From the line that includes "User added: Bharat Jaiswal" to the last line of the data, quote each line precisely; both boundary lines belong in the answer.

====== Data section

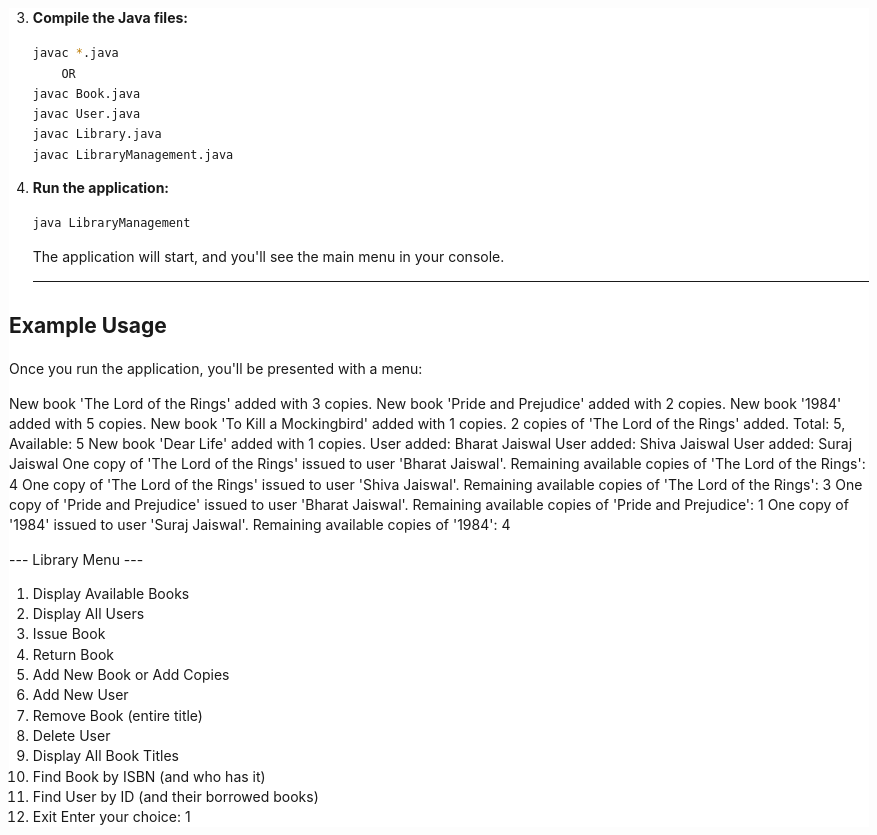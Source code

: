 3.  **Compile the Java files:**

    ```bash
    javac *.java
        OR
    javac Book.java
    javac User.java
    javac Library.java
    javac LibraryManagement.java
    ```


4.  **Run the application:**

    ```bash
    java LibraryManagement
    ```

    The application will start, and you'll see the main menu in your console.

    ---

## Example Usage

Once you run the application, you'll be presented with a menu:

New book 'The Lord of the Rings' added with 3 copies.
New book 'Pride and Prejudice' added with 2 copies.
New book '1984' added with 5 copies.
New book 'To Kill a Mockingbird' added with 1 copies.
2 copies of 'The Lord of the Rings' added. Total: 5, Available: 5
New book 'Dear Life' added with 1 copies.
User added: Bharat Jaiswal
User added: Shiva Jaiswal
User added: Suraj Jaiswal
One copy of 'The Lord of the Rings' issued to user 'Bharat Jaiswal'.
Remaining available copies of 'The Lord of the Rings': 4
One copy of 'The Lord of the Rings' issued to user 'Shiva Jaiswal'.
Remaining available copies of 'The Lord of the Rings': 3
One copy of 'Pride and Prejudice' issued to user 'Bharat Jaiswal'.
Remaining available copies of 'Pride and Prejudice': 1
One copy of '1984' issued to user 'Suraj Jaiswal'.
Remaining available copies of '1984': 4

--- Library Menu ---
1. Display Available Books
2. Display All Users
3. Issue Book
4. Return Book
5. Add New Book or Add Copies
6. Add New User
7. Remove Book (entire title)
8. Delete User
9. Display All Book Titles
10. Find Book by ISBN (and who has it)
11. Find User by ID (and their borrowed books)
0. Exit
Enter your choice: 1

============

- Exercise answer -
User added: Bharat Jaiswal
User added: Shiva Jaiswal
User added: Suraj Jaiswal
One copy of 'The Lord of the Rings' issued to user 'Bharat Jaiswal'.
Remaining available copies of 'The Lord of the Rings': 4
One copy of 'The Lord of the Rings' issued to user 'Shiva Jaiswal'.
Remaining available copies of 'The Lord of the Rings': 3
One copy of 'Pride and Prejudice' issued to user 'Bharat Jaiswal'.
Remaining available copies of 'Pride and Prejudice': 1
One copy of '1984' issued to user 'Suraj Jaiswal'.
Remaining available copies of '1984': 4

--- Library Menu ---
1. Display Available Books
2. Display All Users
3. Issue Book
4. Return Book
5. Add New Book or Add Copies
6. Add New User
7. Remove Book (entire title)
8. Delete User
9. Display All Book Titles
10. Find Book by ISBN (and who has it)
11. Find User by ID (and their borrowed books)
0. Exit
Enter your choice: 1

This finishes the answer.